The IITC further asserts that the President does not have the legal or moral authority to violate the U.S. Constitution, which states “treaties are the supreme law of the land.” In fact, the U.S. Supreme Court, in 1980, recognized the duplicity of the U.S. government in breaching its treaty obligations under the 1861 Ft. Laramie Treaties concluded with the “Great Sioux Nation.”
These actions also ignore recent recommendations of U.N. Treaty Bodies to the United States. The U.N. Committee on the Elimination of Racial Discrimination in its concluding observations on the combined seventh to ninth periodic reports of United States of America in 2014 recalled its general recommendation No. 23 (1997) on Indigenous Peoples, and called upon the U.S. to:
- Guarantee, in law and in practice, the right of Indigenous Peoples to effective participation in public life and in decisions that affect them based on their free, prior and informed consent; and
- Adopt concrete measures to effectively protect the sacred sites of Indigenous Peoples as a result of the State party’s development or national security projects and exploitation of natural resources, and ensure that those responsible for any damages caused are held accountable.

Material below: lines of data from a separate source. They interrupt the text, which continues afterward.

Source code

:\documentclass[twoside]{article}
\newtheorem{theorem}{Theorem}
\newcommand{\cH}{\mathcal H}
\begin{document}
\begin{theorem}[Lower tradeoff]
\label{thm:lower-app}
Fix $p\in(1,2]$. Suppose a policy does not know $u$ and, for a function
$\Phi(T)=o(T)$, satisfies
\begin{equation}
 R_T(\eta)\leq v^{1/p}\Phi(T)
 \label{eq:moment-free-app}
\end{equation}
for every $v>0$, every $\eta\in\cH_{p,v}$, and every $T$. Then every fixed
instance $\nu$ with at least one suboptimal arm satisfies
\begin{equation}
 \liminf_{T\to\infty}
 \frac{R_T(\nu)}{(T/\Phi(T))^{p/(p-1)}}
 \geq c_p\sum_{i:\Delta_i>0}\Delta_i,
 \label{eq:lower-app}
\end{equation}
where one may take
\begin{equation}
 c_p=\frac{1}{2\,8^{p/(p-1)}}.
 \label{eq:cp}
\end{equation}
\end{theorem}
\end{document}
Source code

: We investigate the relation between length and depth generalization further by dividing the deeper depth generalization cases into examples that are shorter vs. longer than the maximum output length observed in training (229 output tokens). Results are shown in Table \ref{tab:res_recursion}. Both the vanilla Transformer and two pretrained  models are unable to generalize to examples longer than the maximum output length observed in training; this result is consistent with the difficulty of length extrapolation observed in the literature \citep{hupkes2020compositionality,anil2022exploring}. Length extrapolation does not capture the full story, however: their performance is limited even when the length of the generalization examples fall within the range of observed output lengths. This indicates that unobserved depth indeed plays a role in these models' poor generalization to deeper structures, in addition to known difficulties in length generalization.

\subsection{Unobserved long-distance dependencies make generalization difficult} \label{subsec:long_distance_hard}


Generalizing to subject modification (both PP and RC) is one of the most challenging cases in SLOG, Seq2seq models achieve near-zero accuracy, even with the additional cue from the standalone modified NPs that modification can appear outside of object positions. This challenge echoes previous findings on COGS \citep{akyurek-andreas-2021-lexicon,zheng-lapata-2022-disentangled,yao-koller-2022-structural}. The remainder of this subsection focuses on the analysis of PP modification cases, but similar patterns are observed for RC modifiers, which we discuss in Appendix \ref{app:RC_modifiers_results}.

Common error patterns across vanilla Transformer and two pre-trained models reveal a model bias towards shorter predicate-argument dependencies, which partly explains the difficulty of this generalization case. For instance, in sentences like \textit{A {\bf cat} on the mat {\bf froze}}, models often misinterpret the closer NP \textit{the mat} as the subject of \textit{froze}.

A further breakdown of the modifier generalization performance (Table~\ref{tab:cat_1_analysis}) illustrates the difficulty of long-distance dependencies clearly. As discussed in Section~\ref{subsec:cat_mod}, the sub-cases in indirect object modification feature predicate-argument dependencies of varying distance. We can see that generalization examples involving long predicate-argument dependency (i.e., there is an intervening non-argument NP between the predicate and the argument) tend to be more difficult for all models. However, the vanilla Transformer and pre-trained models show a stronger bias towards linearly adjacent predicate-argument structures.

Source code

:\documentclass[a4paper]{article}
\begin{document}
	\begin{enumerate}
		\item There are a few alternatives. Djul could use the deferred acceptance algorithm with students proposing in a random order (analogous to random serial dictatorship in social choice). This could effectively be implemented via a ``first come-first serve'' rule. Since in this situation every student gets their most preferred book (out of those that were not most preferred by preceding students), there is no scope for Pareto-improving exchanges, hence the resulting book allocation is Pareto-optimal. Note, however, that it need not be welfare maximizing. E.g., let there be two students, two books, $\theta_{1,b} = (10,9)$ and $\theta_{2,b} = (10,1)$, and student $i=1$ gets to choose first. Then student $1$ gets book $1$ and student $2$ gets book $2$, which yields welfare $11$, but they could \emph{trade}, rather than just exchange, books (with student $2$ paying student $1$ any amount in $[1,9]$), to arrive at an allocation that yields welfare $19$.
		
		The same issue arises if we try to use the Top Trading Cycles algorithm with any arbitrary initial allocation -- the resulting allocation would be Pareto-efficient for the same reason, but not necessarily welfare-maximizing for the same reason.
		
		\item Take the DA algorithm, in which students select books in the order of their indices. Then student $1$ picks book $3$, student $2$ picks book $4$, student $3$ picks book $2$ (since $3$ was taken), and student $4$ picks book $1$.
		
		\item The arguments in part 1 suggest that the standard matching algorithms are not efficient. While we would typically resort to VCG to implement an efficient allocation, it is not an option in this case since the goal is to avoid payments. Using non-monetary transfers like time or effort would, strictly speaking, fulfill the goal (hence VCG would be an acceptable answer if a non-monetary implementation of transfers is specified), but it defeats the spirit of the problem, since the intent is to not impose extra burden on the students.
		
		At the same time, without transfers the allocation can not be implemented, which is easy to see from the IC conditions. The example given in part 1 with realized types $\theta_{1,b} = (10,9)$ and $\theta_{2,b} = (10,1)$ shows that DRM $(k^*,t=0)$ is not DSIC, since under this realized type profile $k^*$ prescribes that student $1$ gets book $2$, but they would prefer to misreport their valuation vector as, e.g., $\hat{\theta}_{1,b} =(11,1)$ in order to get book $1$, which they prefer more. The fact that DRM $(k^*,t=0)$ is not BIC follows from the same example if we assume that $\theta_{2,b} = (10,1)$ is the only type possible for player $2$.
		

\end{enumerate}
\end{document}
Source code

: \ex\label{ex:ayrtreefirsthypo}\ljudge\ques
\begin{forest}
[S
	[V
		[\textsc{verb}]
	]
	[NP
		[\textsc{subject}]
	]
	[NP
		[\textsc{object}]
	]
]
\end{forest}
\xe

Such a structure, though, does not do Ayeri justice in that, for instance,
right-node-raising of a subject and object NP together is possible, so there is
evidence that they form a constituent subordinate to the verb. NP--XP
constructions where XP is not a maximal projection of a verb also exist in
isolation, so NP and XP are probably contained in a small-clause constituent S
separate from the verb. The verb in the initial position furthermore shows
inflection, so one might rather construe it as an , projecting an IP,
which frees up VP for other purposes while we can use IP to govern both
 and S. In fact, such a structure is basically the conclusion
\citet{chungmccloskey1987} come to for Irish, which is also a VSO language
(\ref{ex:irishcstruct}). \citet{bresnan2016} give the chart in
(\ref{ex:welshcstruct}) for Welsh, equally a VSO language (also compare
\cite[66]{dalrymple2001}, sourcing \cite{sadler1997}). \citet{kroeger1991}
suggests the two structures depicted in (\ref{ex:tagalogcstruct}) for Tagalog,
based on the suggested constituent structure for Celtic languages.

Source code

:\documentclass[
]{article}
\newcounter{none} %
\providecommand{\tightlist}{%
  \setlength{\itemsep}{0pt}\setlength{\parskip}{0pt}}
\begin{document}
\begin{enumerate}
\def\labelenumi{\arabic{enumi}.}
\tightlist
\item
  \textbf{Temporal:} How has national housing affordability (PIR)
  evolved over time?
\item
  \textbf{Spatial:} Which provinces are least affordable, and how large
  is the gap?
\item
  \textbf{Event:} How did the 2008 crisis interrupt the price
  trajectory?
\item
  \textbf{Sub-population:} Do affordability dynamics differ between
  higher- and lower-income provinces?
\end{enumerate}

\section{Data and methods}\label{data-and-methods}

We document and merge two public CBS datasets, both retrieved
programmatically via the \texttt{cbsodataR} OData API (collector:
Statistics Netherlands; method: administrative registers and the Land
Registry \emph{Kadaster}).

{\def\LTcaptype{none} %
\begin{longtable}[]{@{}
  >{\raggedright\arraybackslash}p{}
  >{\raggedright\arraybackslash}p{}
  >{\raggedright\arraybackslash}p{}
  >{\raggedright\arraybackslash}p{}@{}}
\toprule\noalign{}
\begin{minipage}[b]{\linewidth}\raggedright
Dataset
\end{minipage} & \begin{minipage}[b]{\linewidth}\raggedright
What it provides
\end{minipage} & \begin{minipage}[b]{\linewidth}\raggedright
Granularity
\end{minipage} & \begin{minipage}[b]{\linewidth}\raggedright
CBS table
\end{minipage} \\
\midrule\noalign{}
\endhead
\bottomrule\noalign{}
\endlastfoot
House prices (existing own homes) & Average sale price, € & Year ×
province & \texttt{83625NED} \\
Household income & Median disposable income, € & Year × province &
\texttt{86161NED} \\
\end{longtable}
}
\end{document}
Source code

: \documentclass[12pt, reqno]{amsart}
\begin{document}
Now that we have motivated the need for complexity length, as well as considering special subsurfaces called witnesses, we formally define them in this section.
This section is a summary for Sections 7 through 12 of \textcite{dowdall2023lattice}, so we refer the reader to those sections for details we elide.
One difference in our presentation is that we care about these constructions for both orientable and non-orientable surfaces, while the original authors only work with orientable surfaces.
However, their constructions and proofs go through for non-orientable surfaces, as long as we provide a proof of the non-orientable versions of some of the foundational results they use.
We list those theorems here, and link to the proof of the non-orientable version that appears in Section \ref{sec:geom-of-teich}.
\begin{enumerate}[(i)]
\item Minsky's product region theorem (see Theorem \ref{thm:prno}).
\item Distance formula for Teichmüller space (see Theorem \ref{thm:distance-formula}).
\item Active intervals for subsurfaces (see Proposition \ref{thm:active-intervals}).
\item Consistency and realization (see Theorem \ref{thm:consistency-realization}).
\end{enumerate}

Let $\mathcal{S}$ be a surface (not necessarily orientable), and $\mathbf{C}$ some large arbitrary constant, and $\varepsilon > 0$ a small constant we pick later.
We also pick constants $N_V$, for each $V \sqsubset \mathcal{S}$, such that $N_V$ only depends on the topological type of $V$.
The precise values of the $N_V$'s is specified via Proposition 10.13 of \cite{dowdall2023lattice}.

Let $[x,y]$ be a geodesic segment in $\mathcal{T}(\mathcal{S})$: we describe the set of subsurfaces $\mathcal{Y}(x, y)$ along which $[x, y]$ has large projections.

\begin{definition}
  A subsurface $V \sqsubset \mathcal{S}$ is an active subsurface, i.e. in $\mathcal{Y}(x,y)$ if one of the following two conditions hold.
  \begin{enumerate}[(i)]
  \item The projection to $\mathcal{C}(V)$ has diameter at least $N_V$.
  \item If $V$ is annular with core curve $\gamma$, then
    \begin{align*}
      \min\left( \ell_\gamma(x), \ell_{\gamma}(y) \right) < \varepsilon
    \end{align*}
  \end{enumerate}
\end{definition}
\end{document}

Likewise, the U.N. Human Rights Committee’s Concluding Observations on its 2014 review of the U.S. addressed the issue of sacred sites, areas and places and recommended that the U.S. uphold the right of Indigenous Peoples to free prior and informed consent in this regard.
The January 24 Executive Order and Memoranda will have far-reaching and detrimental impacts on the rights of Indigenous Peoples, especially those who are opposing energy development projects that target their lands, waters and sacred places without their consent in the U.S. and its insular territories.
We respectfully recommend that the Inter-American Commission on Human Rights monitor the relevant developments closely. We urge the Commission to advise the United States government and the current administration to rescind these Presidential actions and align its practices and policies going forward with its regional and international human rights obligations including its obligations to uphold the Treaties it has concluded with Indigenous Nations including the Great Sioux Nation (the Lakota, Nakota and Dakota).
In closing, we express our support and endorse the recommendations being submitted here today by the American Civil Liberties Union (ACLU), including those pertaining to the rights of Indigenous Peoples.
Andrea Carmen is the executive director of the International Indian Treaty Council. Roberto Borrero is the UN programs coordinator for IITC.